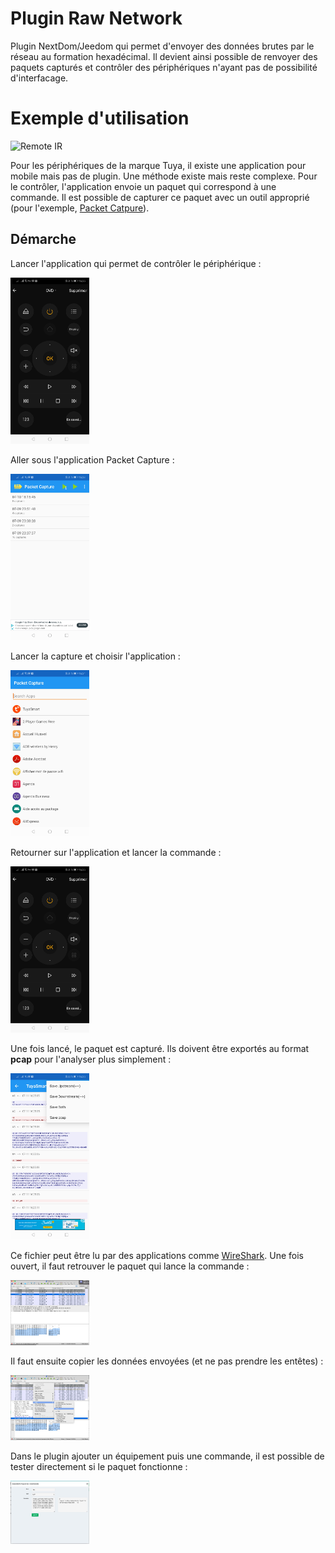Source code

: # Plugin Raw Network
Plugin NextDom/Jeedom qui permet d'envoyer des données brutes par le réseau au formation hexadécimal.
Il devient ainsi possible de renvoyer des paquets capturés et contrôler des périphériques n'ayant pas de possibilité d'interfacage.

# Exemple d'utilisation
![Remote IR](https://images-na.ssl-images-amazon.com/images/I/51-Gzav28IL._SY355_.jpg)

Pour les périphériques de la marque Tuya, il existe une application pour mobile mais pas de plugin. Une méthode existe mais reste complexe.
Pour le contrôler, l'application envoie un paquet qui correspond à une commande.
Il est possible de capturer ce paquet avec un outil approprié (pour l'exemple, [Packet Catpure](https://play.google.com/store/apps/details?id=app.greyshirts.sslcapture&hl=fr)).
## Démarche
Lancer l'application qui permet de contrôler le périphérique : 

<img src="./documentation/images/tuya_command.jpg" alt="Tuya command" width="25%"/>

Aller sous l'application Packet Capture : 

<img src="./documentation/images/capture_start.jpg" alt="Start capture" width="25%"/>

Lancer la capture et choisir l'application : 

<img src="./documentation/images/app_choice.jpg" alt="Start capture" width="25%"/>

Retourner sur l'application et lancer la commande : 

<img src="./documentation/images/tuya_command.jpg" alt="Tuya command" width="25%"/>

Une fois lancé, le paquet est capturé. Ils doivent être exportés au format __pcap__ pour l'analyser plus simplement : 

<img src="./documentation/images/export.jpg" alt="Tuya command" width="25%"/>

Ce fichier peut être lu par des applications comme [WireShark](https://www.wireshark.org/).
Une fois ouvert, il faut retrouver le paquet qui lance la commande : 

<img src="./documentation/images/wireshark_paquet.jpg" alt="Tuya command" width="25%"/>

Il faut ensuite copier les données envoyées (et ne pas prendre les entêtes) : 

<img src="./documentation/images/wireshark_value.jpg" alt="Tuya command" width="25%"/>

Dans le plugin ajouter un équipement puis une commande, il est possible de tester directement si le paquet fonctionne : 

<img src="./documentation/images/plugin_paste.jpg" alt="Tuya command" width="25%"/>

_ _ _ _ _

- _WORK ITEM_: Reproduce each line of the data containing the word "Start".

- _SOLUTION FOR THIS TASK_:
<img src="./documentation/images/capture_start.jpg" alt="Start capture" width="25%"/>
<img src="./documentation/images/app_choice.jpg" alt="Start capture" width="25%"/>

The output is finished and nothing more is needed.